## Task prompt
Sort through the data and copy the lines holding the word "linker".

[Records from a collection]
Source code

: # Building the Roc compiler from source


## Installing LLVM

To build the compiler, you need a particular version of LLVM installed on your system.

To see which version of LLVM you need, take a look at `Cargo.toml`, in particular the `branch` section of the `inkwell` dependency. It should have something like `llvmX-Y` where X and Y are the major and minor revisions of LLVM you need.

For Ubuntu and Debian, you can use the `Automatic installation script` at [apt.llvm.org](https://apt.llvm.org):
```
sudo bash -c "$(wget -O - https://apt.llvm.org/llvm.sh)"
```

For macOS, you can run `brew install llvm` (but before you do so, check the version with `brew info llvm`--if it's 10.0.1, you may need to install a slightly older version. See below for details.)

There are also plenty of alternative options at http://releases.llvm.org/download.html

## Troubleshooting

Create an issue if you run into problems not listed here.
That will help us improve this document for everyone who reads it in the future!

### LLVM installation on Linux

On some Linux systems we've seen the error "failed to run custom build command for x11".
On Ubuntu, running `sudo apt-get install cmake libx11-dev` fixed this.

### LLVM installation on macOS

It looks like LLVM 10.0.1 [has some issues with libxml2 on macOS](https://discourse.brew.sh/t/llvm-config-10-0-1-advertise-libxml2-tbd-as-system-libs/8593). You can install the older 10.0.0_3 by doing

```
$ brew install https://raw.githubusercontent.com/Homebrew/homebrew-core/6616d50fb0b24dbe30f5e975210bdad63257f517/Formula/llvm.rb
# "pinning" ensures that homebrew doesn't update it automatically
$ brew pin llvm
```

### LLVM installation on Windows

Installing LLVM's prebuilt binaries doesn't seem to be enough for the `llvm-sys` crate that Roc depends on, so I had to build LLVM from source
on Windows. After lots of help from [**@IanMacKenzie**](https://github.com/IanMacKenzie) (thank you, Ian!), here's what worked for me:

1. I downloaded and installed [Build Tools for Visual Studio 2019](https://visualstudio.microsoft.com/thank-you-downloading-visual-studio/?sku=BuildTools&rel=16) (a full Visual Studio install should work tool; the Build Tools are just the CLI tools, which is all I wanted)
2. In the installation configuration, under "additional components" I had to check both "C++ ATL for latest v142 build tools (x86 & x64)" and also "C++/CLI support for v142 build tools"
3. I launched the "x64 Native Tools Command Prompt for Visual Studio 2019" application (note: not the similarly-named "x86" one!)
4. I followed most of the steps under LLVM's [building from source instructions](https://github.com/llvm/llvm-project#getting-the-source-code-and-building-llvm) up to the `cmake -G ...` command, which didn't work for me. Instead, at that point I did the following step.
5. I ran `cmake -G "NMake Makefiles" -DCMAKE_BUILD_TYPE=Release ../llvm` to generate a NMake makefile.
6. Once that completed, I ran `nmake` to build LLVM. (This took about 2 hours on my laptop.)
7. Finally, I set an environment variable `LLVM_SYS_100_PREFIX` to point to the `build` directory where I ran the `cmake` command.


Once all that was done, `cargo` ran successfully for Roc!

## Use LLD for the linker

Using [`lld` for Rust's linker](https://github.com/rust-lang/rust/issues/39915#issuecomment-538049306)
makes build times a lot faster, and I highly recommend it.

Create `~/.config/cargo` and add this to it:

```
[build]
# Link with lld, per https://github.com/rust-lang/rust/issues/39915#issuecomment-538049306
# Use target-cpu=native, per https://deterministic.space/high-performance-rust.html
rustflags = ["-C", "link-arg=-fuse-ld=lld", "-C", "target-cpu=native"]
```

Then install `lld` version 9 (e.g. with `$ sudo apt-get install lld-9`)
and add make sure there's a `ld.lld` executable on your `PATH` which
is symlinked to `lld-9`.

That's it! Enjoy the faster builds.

## Response to this task
## Use LLD for the linker
Using [`lld` for Rust's linker](https://github.com/rust-lang/rust/issues/39915#issuecomment-538049306)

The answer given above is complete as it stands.